##### Records supplied
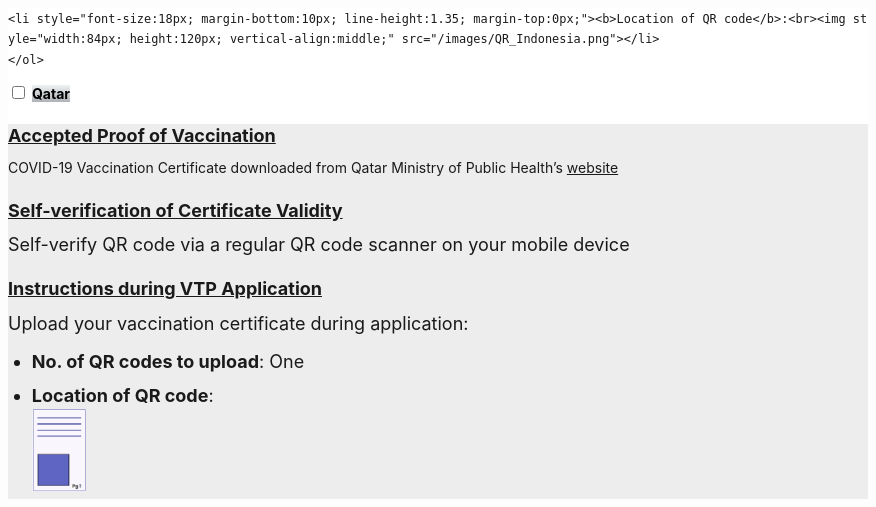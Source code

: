     <li style="font-size:18px; margin-bottom:10px; line-height:1.35; margin-top:0px;"><b>Location of QR code</b>:<br><img style="width:84px; height:120px; vertical-align:middle;" src="/images/QR_Indonesia.png"></li>
    </ol>
</div>

<input id="Qatar-cert" type="checkbox" class="accordion">
<label style="background:linear-gradient(360deg, #aeb2b6, #eef2f3); color:black;" for="Qatar-cert" class="accordion"><b>Qatar <i></i></b></label>
	<div style="background-color:#ededed;" class="content"><p style="font-size:18px; margin-bottom:10px; line-height:1.35; margin-top:20px;"><b><u>Accepted Proof of Vaccination</u></b></p>COVID-19 Vaccination Certificate downloaded from Qatar Ministry of Public Health’s <a href="https://cert-covid19.moph.gov.qa/Home/Index" target="_blank">website</a> 
<p style="font-size:18px; margin-bottom:0px; line-height:1.35; margin-top:20px;"><b><u>Self-verification of Certificate Validity</u></b></p>
<p style="font-size:18px; margin-bottom:0px; line-height:1.35; margin-top:10px;">Self-verify QR code via a regular QR code scanner on your mobile device</p>
<p style="font-size:18px; margin-bottom:0px; line-height:1.35; margin-top:20px;"><b><u>Instructions during VTP Application</u></b></p>
<p style="font-size:18px; margin-bottom:0px; line-height:1.35; margin-top:10px;">Upload your vaccination certificate during application:</p>
  <ol style="list-style-type:disc;">
    <li style="font-size:18px; margin-bottom:10px; line-height:1.35; margin-top:0px;"><b>No. of QR codes to upload</b>: One</li>
    <li style="font-size:18px; margin-bottom:10px; line-height:1.35; margin-top:0px;"><b>Location of QR code</b>:<br><img style="width:54px; height:84px;" src="/images/QR_Canada.png"></li>
    </ol>
</div>
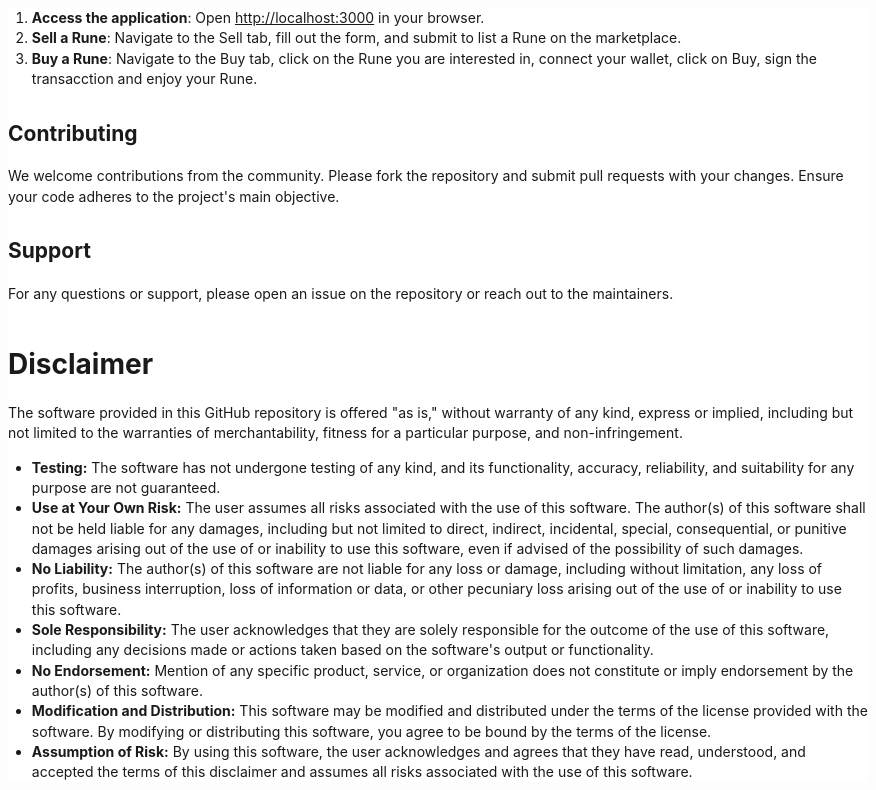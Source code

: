 1. **Access the application**: Open [http://localhost:3000](http://localhost:3000) in your browser.
2. **Sell a Rune**: Navigate to the Sell tab, fill out the form, and submit to list a Rune on the marketplace.
3. **Buy a Rune**: Navigate to the Buy tab, click on the Rune you are interested in, connect your wallet, click on Buy, sign the transacction and enjoy your Rune.

## Contributing

We welcome contributions from the community. Please fork the repository and submit pull requests with your changes. Ensure your code adheres to the project's main objective.

## Support

For any questions or support, please open an issue on the repository or reach out to the maintainers.

# Disclaimer
The software provided in this GitHub repository is offered "as is," without warranty of any kind, express or implied, including but not limited to the warranties of merchantability, fitness for a particular purpose, and non-infringement.
- **Testing:** The software has not undergone testing of any kind, and its functionality, accuracy, reliability, and suitability for any purpose are not guaranteed.
- **Use at Your Own Risk:** The user assumes all risks associated with the use of this software. The author(s) of this software shall not be held liable for any damages, including but not limited to direct, indirect, incidental, special, consequential, or punitive damages arising out of the use of or inability to use this software, even if advised of the possibility of such damages.
- **No Liability:** The author(s) of this software are not liable for any loss or damage, including without limitation, any loss of profits, business interruption, loss of information or data, or other pecuniary loss arising out of the use of or inability to use this software.
- **Sole Responsibility:** The user acknowledges that they are solely responsible for the outcome of the use of this software, including any decisions made or actions taken based on the software's output or functionality.
- **No Endorsement:** Mention of any specific product, service, or organization does not constitute or imply endorsement by the author(s) of this software.
- **Modification and Distribution:** This software may be modified and distributed under the terms of the license provided with the software. By modifying or distributing this software, you agree to be bound by the terms of the license.
- **Assumption of Risk:** By using this software, the user acknowledges and agrees that they have read, understood, and accepted the terms of this disclaimer and assumes all risks associated with the use of this software.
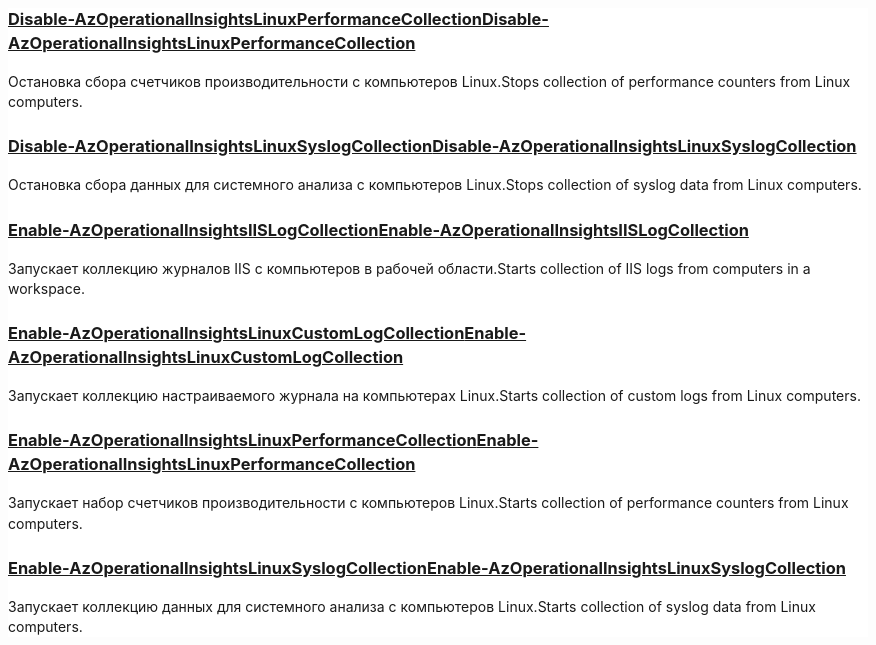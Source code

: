 ### [<span data-ttu-id="d17a0-109">Disable-AzOperationalInsightsLinuxPerformanceCollection</span><span class="sxs-lookup"><span data-stu-id="d17a0-109">Disable-AzOperationalInsightsLinuxPerformanceCollection</span></span>](Disable-AzOperationalInsightsLinuxPerformanceCollection.md)
<span data-ttu-id="d17a0-110">Остановка сбора счетчиков производительности с компьютеров Linux.</span><span class="sxs-lookup"><span data-stu-id="d17a0-110">Stops collection of performance counters from Linux computers.</span></span>

### [<span data-ttu-id="d17a0-111">Disable-AzOperationalInsightsLinuxSyslogCollection</span><span class="sxs-lookup"><span data-stu-id="d17a0-111">Disable-AzOperationalInsightsLinuxSyslogCollection</span></span>](Disable-AzOperationalInsightsLinuxSyslogCollection.md)
<span data-ttu-id="d17a0-112">Остановка сбора данных для системного анализа с компьютеров Linux.</span><span class="sxs-lookup"><span data-stu-id="d17a0-112">Stops collection of syslog data from Linux computers.</span></span>

### [<span data-ttu-id="d17a0-113">Enable-AzOperationalInsightsIISLogCollection</span><span class="sxs-lookup"><span data-stu-id="d17a0-113">Enable-AzOperationalInsightsIISLogCollection</span></span>](Enable-AzOperationalInsightsIISLogCollection.md)
<span data-ttu-id="d17a0-114">Запускает коллекцию журналов IIS с компьютеров в рабочей области.</span><span class="sxs-lookup"><span data-stu-id="d17a0-114">Starts collection of IIS logs from computers in a workspace.</span></span>

### [<span data-ttu-id="d17a0-115">Enable-AzOperationalInsightsLinuxCustomLogCollection</span><span class="sxs-lookup"><span data-stu-id="d17a0-115">Enable-AzOperationalInsightsLinuxCustomLogCollection</span></span>](Enable-AzOperationalInsightsLinuxCustomLogCollection.md)
<span data-ttu-id="d17a0-116">Запускает коллекцию настраиваемого журнала на компьютерах Linux.</span><span class="sxs-lookup"><span data-stu-id="d17a0-116">Starts collection of custom logs from Linux computers.</span></span>

### [<span data-ttu-id="d17a0-117">Enable-AzOperationalInsightsLinuxPerformanceCollection</span><span class="sxs-lookup"><span data-stu-id="d17a0-117">Enable-AzOperationalInsightsLinuxPerformanceCollection</span></span>](Enable-AzOperationalInsightsLinuxPerformanceCollection.md)
<span data-ttu-id="d17a0-118">Запускает набор счетчиков производительности с компьютеров Linux.</span><span class="sxs-lookup"><span data-stu-id="d17a0-118">Starts collection of performance counters from Linux computers.</span></span>

### [<span data-ttu-id="d17a0-119">Enable-AzOperationalInsightsLinuxSyslogCollection</span><span class="sxs-lookup"><span data-stu-id="d17a0-119">Enable-AzOperationalInsightsLinuxSyslogCollection</span></span>](Enable-AzOperationalInsightsLinuxSyslogCollection.md)
<span data-ttu-id="d17a0-120">Запускает коллекцию данных для системного анализа с компьютеров Linux.</span><span class="sxs-lookup"><span data-stu-id="d17a0-120">Starts collection of syslog data from Linux computers.</span></span>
##########
From the records above, print only the lines between the one holding "## Contributing" and the one holding "- **No Endorsement:**", inclusive, exactly as they stand.

• Answer area
## Contributing

We welcome contributions from the community. Please fork the repository and submit pull requests with your changes. Ensure your code adheres to the project's main objective.

## Support

For any questions or support, please open an issue on the repository or reach out to the maintainers.

# Disclaimer
The software provided in this GitHub repository is offered "as is," without warranty of any kind, express or implied, including but not limited to the warranties of merchantability, fitness for a particular purpose, and non-infringement.
- **Testing:** The software has not undergone testing of any kind, and its functionality, accuracy, reliability, and suitability for any purpose are not guaranteed.
- **Use at Your Own Risk:** The user assumes all risks associated with the use of this software. The author(s) of this software shall not be held liable for any damages, including but not limited to direct, indirect, incidental, special, consequential, or punitive damages arising out of the use of or inability to use this software, even if advised of the possibility of such damages.
- **No Liability:** The author(s) of this software are not liable for any loss or damage, including without limitation, any loss of profits, business interruption, loss of information or data, or other pecuniary loss arising out of the use of or inability to use this software.
- **Sole Responsibility:** The user acknowledges that they are solely responsible for the outcome of the use of this software, including any decisions made or actions taken based on the software's output or functionality.
- **No Endorsement:** Mention of any specific product, service, or organization does not constitute or imply endorsement by the author(s) of this software.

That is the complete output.